La littérature policière s’efforce de refléter la société telle qu'elle a été, qu'elle est, ou qu'elle devient.
Est-ce prétendre, alors, qu’énigmes, crimes ou intrigues, ne sont que prétextes à évoquer des faits passés, actuels ou futurs, qu'ils soient politiques, économiques, sociaux, régionaux ou nationaux, voire internationaux ?
Certainement pas.
Néanmoins l'enquête policière se déroule dans un environnement donné. Enquêteurs et criminels sont des hommes et des femmes immergés dans ce contexte.
Pour ce qui est de l'environnement, dans mes polars, c'est le Sud. Le sud de la France, et plus particulièrement, le Var, ses paysages, son climat, la mer, la mentalité de ses habitants, l'apparente convivialité et la violence sous-jacente.
Pour le contexte sociétal, ce sont les grands thèmes qui marquent notre époque : les injustices, la science, l'écologie, le climat, les migrations, le terrorisme, les droits de l'homme, le nationalisme, etc...

samedi 7 octobre 2017

Qui est Félicien Aubin ?

Le personnage récurrent de mes polars.


Lors d’une rencontre littéraire autour du polar, on m’a posé la question suivante : comment est né le personnage de Félicien Aubin ?
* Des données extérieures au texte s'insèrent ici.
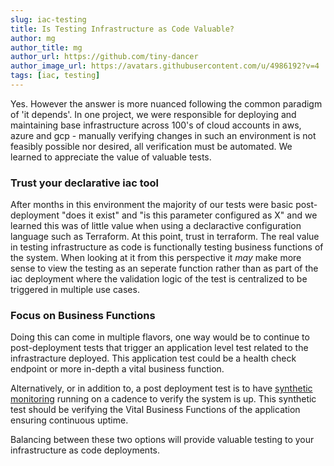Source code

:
 ```yaml
---
slug: iac-testing
title: Is Testing Infrastructure as Code Valuable?
author: mg
author_title: mg
author_url: https://github.com/tiny-dancer
author_image_url: https://avatars.githubusercontent.com/u/4986192?v=4
tags: [iac, testing]
---
```


Yes. However the answer is more nuanced following the common paradigm of 'it depends'. In one project, we were responsible for deploying and maintaining base infrastructure across 100's of cloud accounts in aws, azure and gcp - manually verifying changes in such an environment is not feasibly possible nor desired, all verification must be automated. We learned to appreciate the value of valuable tests.

### Trust your declarative iac tool

After months in this environment the majority of our tests were basic post-deployment "does it exist" and "is this parameter configured as X" and we learned this was of little value when using a declaractive configuration language such as Terraform. At this point, trust in terraform. The real value in testing infrastructure as code is functionally testing business functions of the system. When looking at it from this perspective it _may_ make more sense to view the testing as an seperate function rather than as part of the iac deployment where the validation logic of the test is centralized to be triggered in multiple use cases.

### Focus on Business Functions

Doing this can come in multiple flavors, one way would be to continue to post-deployment tests that trigger an application level test related to the infrastracture deployed. This application test could be a health check endpoint or more in-depth a vital business function.

Alternatively, or in addition to, a post deployment test is to have [synthetic monitoring](https://smartbear.com/learn/performance-monitoring/what-is-synthetic-monitoring/) running on a cadence to verify the system is up. This synthetic test should be verifying the Vital Business Functions of the application ensuring continuous uptime.

Balancing between these two options will provide valuable testing to your infrastructure as code deployments.
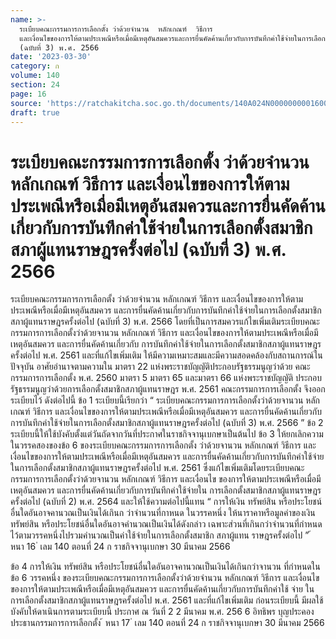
```yaml
---
name: >-
  ระเบียบคณะกรรมการการเลือกตั้ง ว่าด้วยจำนวน  หลักเกณฑ์  วิธีการ 
  และเงื่อนไขของการให้ตามประเพณีหรือเมื่อมีเหตุอันสมควรและการยื่นคัดค้านเกี่ยวกับการบันทึกค่าใช้จ่ายในการเลือกตั้งสมาชิกสภาผู้แทนราษฎรครั้งต่อไป
  (ฉบับที่ 3) พ.ศ. 2566
date: '2023-03-30'
category: ก
volume: 140
section: 24
page: 16
source: 'https://ratchakitcha.soc.go.th/documents/140A024N0000000001600.pdf'
draft: true
---
```


# ระเบียบคณะกรรมการการเลือกตั้ง ว่าด้วยจำนวน  หลักเกณฑ์  วิธีการ  และเงื่อนไขของการให้ตามประเพณีหรือเมื่อมีเหตุอันสมควรและการยื่นคัดค้านเกี่ยวกับการบันทึกค่าใช้จ่ายในการเลือกตั้งสมาชิกสภาผู้แทนราษฎรครั้งต่อไป (ฉบับที่ 3) พ.ศ. 2566

ระเบียบคณะกรรมการการเลือกตั้ง ว่าด้วยจำนวน หลักเกณฑ์ วิธีการ และเงื่อนไขของการให้ตามประเพณีหรือเมื่อมีเหตุอันสมควร และการยื่นคัดค้านเกี่ยวกับการบันทึกค่าใช้จ่ายในการเลือกตั้งสมาชิกสภาผู้แทนราษฎรครั้งต่อไป (ฉบับที่ 3) พ.ศ. 2566 โดยที่เป็นการสมควรแก้ไขเพิ่มเติมระเบียบคณะกรรมการการเลือกตั้งว่าด้วยจานวน หลักเกณฑ์ วิธีการ และเงื่อนไขของการให้ตามประเพณีหรือเมื่อมีเหตุอันสมควร และการยื่นคัดค้านเกี่ยวกับ การบันทึกค่าใช้จ่ายในการเลือกตั้งสมาชิกสภาผู้แทนราษฎรครั้งต่อไป พ.ศ. 2561 และที่แก้ไขเพิ่มเติม ให้มีความเหมาะสมและมีความสอดคล้องกับสถานการณ์ในปัจจุบัน อาศัยอำนาจตามความใน มาตรา 22 แห่งพระราชบัญญัติประกอบรัฐธรรมนูญว่าด้วย คณะกรรมการการเลือกตั้ง พ.ศ. 2560 มาตรา 5 มาตรา 65 และมาตรา 66 แห่งพระราชบัญญัติ ประกอบรัฐธรรมนูญว่าด้วยการเลือกตั้งสมาชิกสภาผู้แทนราษฎร พ.ศ. 2561 คณะกรรมการการเลือกตั้ง จึงออกระเบียบไว้ ดังต่อไปนี้ ข้อ 1 ระเบียบนี้เรียกว่า “ ระเบียบคณะกรรมการการเลือกตั้งว่าด้วยจานวน หลักเกณฑ์ วิธีการ และเงื่อนไขของการให้ตามประเพณีหรือเมื่อมีเหตุอันสมควร และการยื่นคัดค้านเกี่ยวกับ การบันทึกค่าใช้จ่ายในการเลือกตั้งสมาชิกสภาผู้แทนราษฎรครั้งต่อไป (ฉบับที่ 3) พ.ศ. 2566 ” ข้อ 2 ระเบียบนี้ให้ใช้บังคับตั้งแต่วันถัดจากวันที่ประกาศในราชกิจจานุเบกษาเป็นต้นไป ข้อ 3 ให้ยกเลิกความในวรรคสองของข้อ 6 ของระเบียบคณะกรรมการการเลือกตั้ง ว่าด้วยจานวน หลักเกณฑ์ วิธีการ และเงื่อนไขของการให้ตามประเพณีหรือเมื่อมีเหตุอันสมควร และการยื่นคัดค้านเกี่ยวกับการบันทึกค่าใช้จ่ายในการเลือกตั้งสมาชิกสภาผู้แทนราษฎรครั้งต่อไป พ.ศ. 2561 ซึ่งแก้ไขเพิ่มเติมโดยระเบียบคณะกรรมการการเลือกตั้งว่าด้วยจานวน หลักเกณฑ์ วิธีการ และเงื่อนไข ของการให้ตามประเพณีหรือเมื่อมีเหตุอันสมควร และการยื่นคัดค้านเกี่ยวกับการบันทึกค่าใช้จ่ายใน การเลือกตั้งสมาชิกสภาผู้แทนราษฎรครั้งต่อไป (ฉบับที่ 2) พ.ศ. 2564 และให้ใช้ความต่อไปนี้แทน “ การให้เงิน ทรัพย์สิน หรือประโยชน์อื่นใดอันอาจคานวณเป็นเงินได้เกินก ว่าจำนวนที่กาหนด ในวรรคหนึ่ง ให้นาราคาหรือมูลค่าของเงิน ทรัพย์สิน หรือประโยชน์อื่นใดอันอาจคำนวณเป็นเงินได้ดังกล่าว เฉพาะส่วนที่เกินกว่าจำนวนที่กำหนดไว้ตามวรรคหนึ่งไปรวมคำนวณเป็นค่าใช้จ่ายในการเลือกตั้งสมาชิก สภาผู้แทน ราษฎรครั้งต่อไป ” ้ หนา 16 ่ เลม 140 ตอนที่ 24 ก ราชกิจจานุเบกษา 30 มีนาคม 2566

ข้อ 4 การให้เงิน ทรัพย์สิน หรือประโยชน์อื่นใดอันอาจคานวณเป็นเงินได้เกินกว่าจานวน ที่กำหนดในข้อ 6 วรรคหนึ่ง ของระเบียบคณะกรรมการการเลือกตั้งว่าด้วยจำนวน หลักเกณฑ์ วิธีการ และเงื่อนไขของการให้ตามประเพณีหรือเมื่อมีเหตุอันสมควร และการยื่นคัดค้านเกี่ยวกับการบันทึกค่าใช้ จ่าย ในการเลือกตั้งสมาชิกสภาผู้แทนราษฎรครั้งต่อไป พ.ศ. 2561 และที่แก้ไขเพิ่มเติม ก่อนระเบียบนี้ มีผลใช้บังคับให้ดาเนินการตามระเบียบนี้ ประกาศ ณ วันที่ 2 2 มีนาคม พ.ศ. 256 6 อิทธิพร บุญประคอง ประธานกรรมการการเลือกตั้ง ้ หนา 17 ่ เลม 140 ตอนที่ 24 ก ราชกิจจานุเบกษา 30 มีนาคม 2566

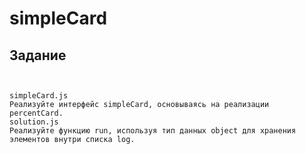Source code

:# simpleCard

 ## Задание
```


simpleCard.js
Реализуйте интерфейс simpleCard, основываясь на реализации percentCard.
solution.js
Реализуйте функцию run, используя тип данных object для хранения элементов внутри списка log.




```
Comment il est né, je n’en sais rien. Je n’y étais pas. Ce que je sais, c’est qu’il a aujourd’hui, un peu plus de cinquante ans. On est en 2018, ne l’oubliez pas  Il a donc dû naître dans les années soixante. Est-ce que cela a pu avoir une incidence sur sa façon de vivre ? Pourquoi pas ! Mais il n’a pas connu mai 68 ! Trop jeune.
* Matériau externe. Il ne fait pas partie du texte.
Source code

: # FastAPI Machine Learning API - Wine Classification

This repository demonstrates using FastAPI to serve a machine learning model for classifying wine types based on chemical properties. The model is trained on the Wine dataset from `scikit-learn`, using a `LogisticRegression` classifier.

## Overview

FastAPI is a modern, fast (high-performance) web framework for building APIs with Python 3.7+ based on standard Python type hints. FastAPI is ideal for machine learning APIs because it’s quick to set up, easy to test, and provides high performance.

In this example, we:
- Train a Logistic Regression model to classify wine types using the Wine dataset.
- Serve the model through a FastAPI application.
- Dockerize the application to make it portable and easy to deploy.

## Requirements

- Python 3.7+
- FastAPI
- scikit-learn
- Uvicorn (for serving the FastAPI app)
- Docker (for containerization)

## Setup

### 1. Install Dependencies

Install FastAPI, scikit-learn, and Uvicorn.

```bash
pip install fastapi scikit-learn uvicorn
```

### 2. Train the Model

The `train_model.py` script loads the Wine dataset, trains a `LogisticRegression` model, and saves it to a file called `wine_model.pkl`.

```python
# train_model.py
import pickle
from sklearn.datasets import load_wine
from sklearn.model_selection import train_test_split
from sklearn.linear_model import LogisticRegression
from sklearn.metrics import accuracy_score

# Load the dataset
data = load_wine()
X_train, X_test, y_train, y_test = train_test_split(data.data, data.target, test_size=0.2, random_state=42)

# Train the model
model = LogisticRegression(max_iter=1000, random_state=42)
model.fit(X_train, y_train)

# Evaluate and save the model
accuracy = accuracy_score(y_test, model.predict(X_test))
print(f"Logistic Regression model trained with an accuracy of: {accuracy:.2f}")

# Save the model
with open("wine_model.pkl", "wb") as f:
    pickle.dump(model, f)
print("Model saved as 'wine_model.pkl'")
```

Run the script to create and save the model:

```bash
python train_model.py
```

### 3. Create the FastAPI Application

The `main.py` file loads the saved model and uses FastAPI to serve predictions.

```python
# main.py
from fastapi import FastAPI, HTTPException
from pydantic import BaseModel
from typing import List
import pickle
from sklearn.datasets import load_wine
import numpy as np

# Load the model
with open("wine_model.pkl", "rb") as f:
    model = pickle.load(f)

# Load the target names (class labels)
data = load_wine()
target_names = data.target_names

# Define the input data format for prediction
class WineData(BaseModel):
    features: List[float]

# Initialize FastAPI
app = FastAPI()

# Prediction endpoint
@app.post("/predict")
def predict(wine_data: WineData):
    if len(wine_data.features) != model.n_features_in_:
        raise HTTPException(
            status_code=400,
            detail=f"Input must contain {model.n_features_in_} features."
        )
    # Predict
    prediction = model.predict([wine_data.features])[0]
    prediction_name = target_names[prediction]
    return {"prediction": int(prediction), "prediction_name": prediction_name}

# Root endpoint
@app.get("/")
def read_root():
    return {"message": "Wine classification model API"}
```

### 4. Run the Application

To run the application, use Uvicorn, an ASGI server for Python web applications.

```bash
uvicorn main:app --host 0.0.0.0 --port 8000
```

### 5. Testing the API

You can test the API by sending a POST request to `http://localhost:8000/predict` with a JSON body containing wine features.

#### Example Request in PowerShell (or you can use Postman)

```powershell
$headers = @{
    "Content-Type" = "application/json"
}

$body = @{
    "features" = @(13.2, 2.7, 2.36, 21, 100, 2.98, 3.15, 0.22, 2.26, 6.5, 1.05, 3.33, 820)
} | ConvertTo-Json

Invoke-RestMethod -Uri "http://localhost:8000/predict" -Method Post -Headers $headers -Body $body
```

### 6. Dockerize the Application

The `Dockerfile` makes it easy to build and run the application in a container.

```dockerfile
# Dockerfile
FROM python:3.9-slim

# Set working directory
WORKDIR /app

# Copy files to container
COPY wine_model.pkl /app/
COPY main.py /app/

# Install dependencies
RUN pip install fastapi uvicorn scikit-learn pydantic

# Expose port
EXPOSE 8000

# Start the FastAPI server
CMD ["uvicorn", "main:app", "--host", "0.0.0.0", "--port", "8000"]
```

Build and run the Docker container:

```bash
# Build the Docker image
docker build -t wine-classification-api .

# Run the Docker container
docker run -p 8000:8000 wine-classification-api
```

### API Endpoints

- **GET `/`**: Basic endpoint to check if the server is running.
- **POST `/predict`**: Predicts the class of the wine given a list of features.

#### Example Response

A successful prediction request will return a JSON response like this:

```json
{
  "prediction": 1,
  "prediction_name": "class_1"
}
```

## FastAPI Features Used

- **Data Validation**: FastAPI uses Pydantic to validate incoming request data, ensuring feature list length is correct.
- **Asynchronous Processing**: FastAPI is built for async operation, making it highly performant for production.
Comment ai-je fait sa connaissance ?
Je l’ai découvert par hasard, un jour où j’avais décidé de m’intéresser à une affaire criminelle : un meurtre dans une chambre d’hôtel à Bandol. (Voir "Crimes et sentiments")
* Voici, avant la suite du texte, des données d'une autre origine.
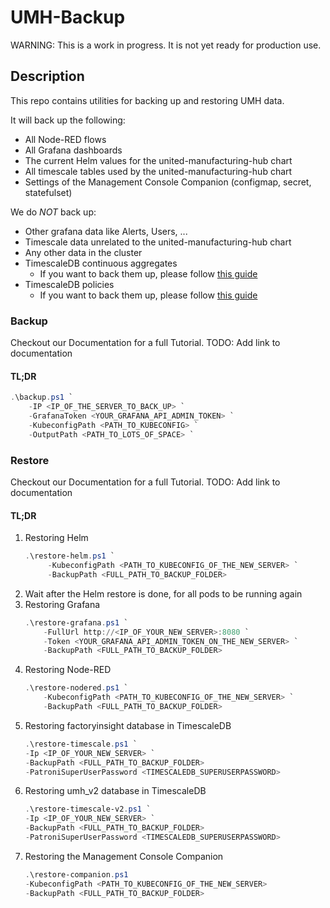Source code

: # UMH-Backup

WARNING: This is a work in progress. It is not yet ready for production use.

## Description
This repo contains utilities for backing up and restoring UMH data.

It will back up the following:

 - All Node-RED flows
 - All Grafana dashboards
 - The current Helm values for the united-manufacturing-hub chart
 - All timescale tables used by the united-manufacturing-hub chart
 - Settings of the Management Console Companion (configmap, secret, statefulset)

We do *NOT* back up:

 - Other grafana data like Alerts, Users, ...
 - Timescale data unrelated to the united-manufacturing-hub chart
 - Any other data in the cluster
 - TimescaleDB continuous aggregates
   - If you want to back them up, please follow [this guide](https://docs.timescale.com/self-hosted/latest/migration/schema-then-data/#recreate-continuous-aggregates)
 - TimescaleDB policies
   - If you want to back them up, please follow [this guide](https://docs.timescale.com/self-hosted/latest/migration/schema-then-data/#recreate-policies)

### Backup

Checkout our Documentation for a full Tutorial.
TODO: Add link to documentation


#### TL;DR

```powershell
.\backup.ps1 `
	-IP <IP_OF_THE_SERVER_TO_BACK_UP> `
	-GrafanaToken <YOUR_GRAFANA_API_ADMIN_TOKEN> `
	-KubeconfigPath <PATH_TO_KUBECONFIG> `
	-OutputPath <PATH_TO_LOTS_OF_SPACE> `
```


### Restore

Checkout our Documentation for a full Tutorial.
TODO: Add link to documentation

#### TL;DR

1) Restoring Helm
   ```powershell
   .\restore-helm.ps1 `
	    -KubeconfigPath <PATH_TO_KUBECONFIG_OF_THE_NEW_SERVER> `
        -BackupPath <FULL_PATH_TO_BACKUP_FOLDER>
   ```
2) Wait after the Helm restore is done, for all pods to be running again
3) Restoring Grafana
    ```powershell
   .\restore-grafana.ps1 `
        -FullUrl http://<IP_OF_YOUR_NEW_SERVER>:8080 `
        -Token <YOUR_GRAFANA_API_ADMIN_TOKEN_ON_THE_NEW_SERVER> `
        -BackupPath <FULL_PATH_TO_BACKUP_FOLDER>
   ```
4) Restoring Node-RED
    ```powershell
    .\restore-nodered.ps1 `
	    -KubeconfigPath <PATH_TO_KUBECONFIG_OF_THE_NEW_SERVER> `
        -BackupPath <FULL_PATH_TO_BACKUP_FOLDER>
    ```
5) Restoring factoryinsight database in TimescaleDB
    ```powershell
    .\restore-timescale.ps1 `
	-Ip <IP_OF_YOUR_NEW_SERVER> `
    -BackupPath <FULL_PATH_TO_BACKUP_FOLDER>
	-PatroniSuperUserPassword <TIMESCALEDB_SUPERUSERPASSWORD>
    ```
6) Restoring umh_v2 database in TimescaleDB
    ```powershell
    .\restore-timescale-v2.ps1 `
	-Ip <IP_OF_YOUR_NEW_SERVER> `
    -BackupPath <FULL_PATH_TO_BACKUP_FOLDER>
	-PatroniSuperUserPassword <TIMESCALEDB_SUPERUSERPASSWORD>
    ```
7) Restoring the Management Console Companion
    ```powershell
    .\restore-companion.ps1
    -KubeconfigPath <PATH_TO_KUBECONFIG_OF_THE_NEW_SERVER>
    -BackupPath <FULL_PATH_TO_BACKUP_FOLDER>
    ```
C’est ainsi que j’ai rencontré Aubin pour la première fois. Je l’ai vu arriver dans sa vieille guimbarde, un jour de tempête, vêtu simplement, sans souci de paraître. Ce n’est pas un athlète, il ne joue pas les cowboys. Physiquement c’est un homme qui n’a rien de particulier, mais tout de même un certain charme. J’ai assisté aux premiers instants de l’enquête. J’ai trouvé qu’il avait quelque chose de peu commun pour un policier. J’ai tout de suite compris qu’il n’était pas flic par vocation : sa manie de vouloir se faire appeler « inspecteur » alors que cette appellation n’est plus en usage dans la police nationale depuis 1995. Son véritable grade était « lieutenant », ce qui n’est pas particulièrement brillant pour un fonctionnaire de plus de 50 ans, il devrait être commandant ou au moins capitaine. Pourquoi ? Est-ce que c’est un mauvais flic ? Est-ce qu’il est mal apprécié par sa hiérarchie ? Et pour quelles raisons ?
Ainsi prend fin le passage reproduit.